**Instructions to follow**
Please return every line of the records below that contains the word "only".

#### Recorded data

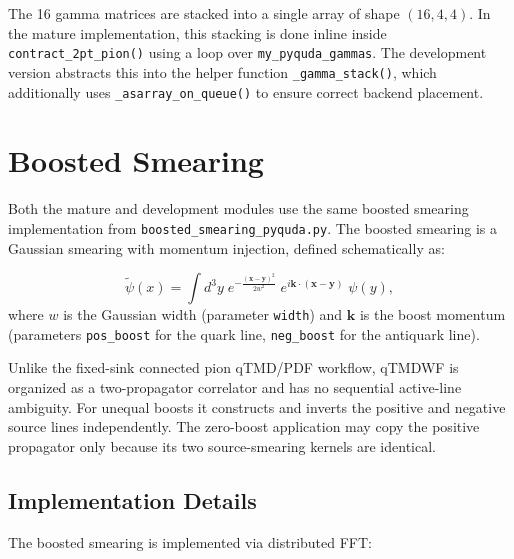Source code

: \documentclass[11pt]{article}
\begin{document}
The 16 gamma matrices are stacked into a single array of shape $(16, 4, 4)$. In the mature implementation, this stacking is done inline inside \texttt{contract\_2pt\_pion()} using a loop over \texttt{my\_pyquda\_gammas}. The development version abstracts this into the helper function \texttt{\_gamma\_stack()}, which additionally uses \texttt{\_asarray\_on\_queue()} to ensure correct backend placement.

\section{Boosted Smearing}
\label{sec:smearing}

Both the mature and development modules use the same boosted smearing implementation from \texttt{boosted\_smearing\_pyquda.py}. The boosted smearing is a Gaussian smearing with momentum injection, defined schematically as:

\begin{equation}
    \tilde{\psi}(x) = \int d^3y \; e^{-\frac{(\mathbf{x} - \mathbf{y})^2}{2w^2}} \; e^{i \mathbf{k} \cdot (\mathbf{x} - \mathbf{y})} \; \psi(y),
\end{equation}
where $w$ is the Gaussian width (parameter \texttt{width}) and $\mathbf{k}$ is the boost momentum (parameters \texttt{pos\_boost} for the quark line, \texttt{neg\_boost} for the antiquark line).

Unlike the fixed-sink connected pion qTMD/PDF workflow, qTMDWF is organized as
a two-propagator correlator and has no sequential active-line ambiguity.  For
unequal boosts it constructs and inverts the positive and negative source
lines independently.  The zero-boost application may copy the positive
propagator only because its two source-smearing kernels are identical.

\subsection{Implementation Details}

The boosted smearing is implemented via distributed FFT:
\end{document}
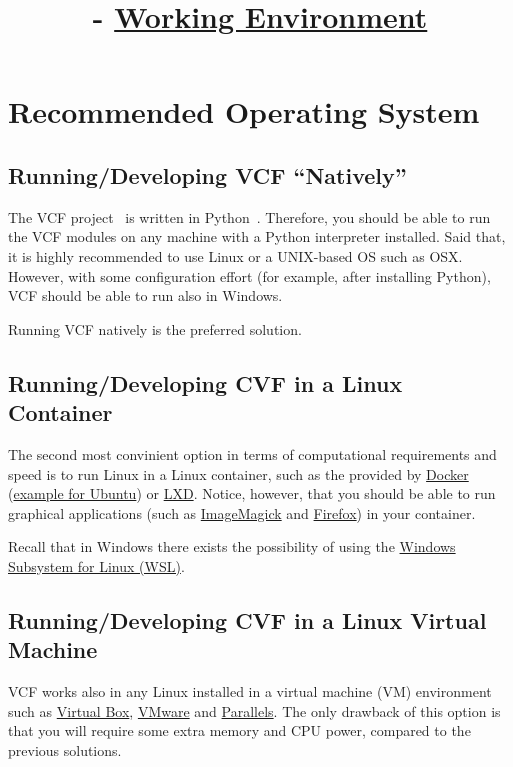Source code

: 

\title{\SM{} - \href{https://github.com/Sistemas-Multimedia/Sistemas-Multimedia.github.io/tree/master/contents/working_environment}{Working Environment}}

\maketitle

\tableofcontents

\section{Recommended Operating System}

\subsection{Running/Developing VCF ``Natively''}
The VCF project~\cite{vruiz__VCF} is written in
Python~\cite{python}. Therefore, you should be able to run the VCF
modules on any machine with a Python interpreter installed. Said that,
it is highly recommended to use Linux or a UNIX-based OS such as
OSX. However, with some configuration effort (for example, after
installing Python), VCF should be able to run also in Windows.

Running VCF natively is the preferred solution.

\subsection{Running/Developing CVF in a Linux Container}
The second most convinient option in terms of computational
requirements and speed is to run Linux in a Linux container, such
as the provided by \href{https://hub.docker.com/}{Docker}
(\href{https://hub.docker.com/_/ubuntu}{example for Ubuntu})
or \href{https://linuxcontainers.org/}{LXD}. Notice, however, that you
should be able to run graphical applications (such
as \href{https://linuxcontainers.org/}{ImageMagick}
and \href{https://www.mozilla.org/firefox}{Firefox}) in your
container.

Recall that in Windows there exists the possibility of using the
\href{https://learn.microsoft.com/en-us/windows/wsl/install}{Windows
  Subsystem for Linux (WSL)}.

\subsection{Running/Developing CVF in a Linux Virtual Machine}
VCF works also in any Linux installed in a virtual machine (VM)
environment such as \href{https://www.virtualbox.org/}{Virtual Box},
\href{https://www.vmware.com/}{VMware} and \href{https://www.vmware.com/}{Parallels}.
The only drawback of this option is that you will require
some extra memory and CPU power, compared to the previous solutions.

########

**Your response**
propagator only because its two source-smearing kernels are identical.
The only drawback of this option is that you will require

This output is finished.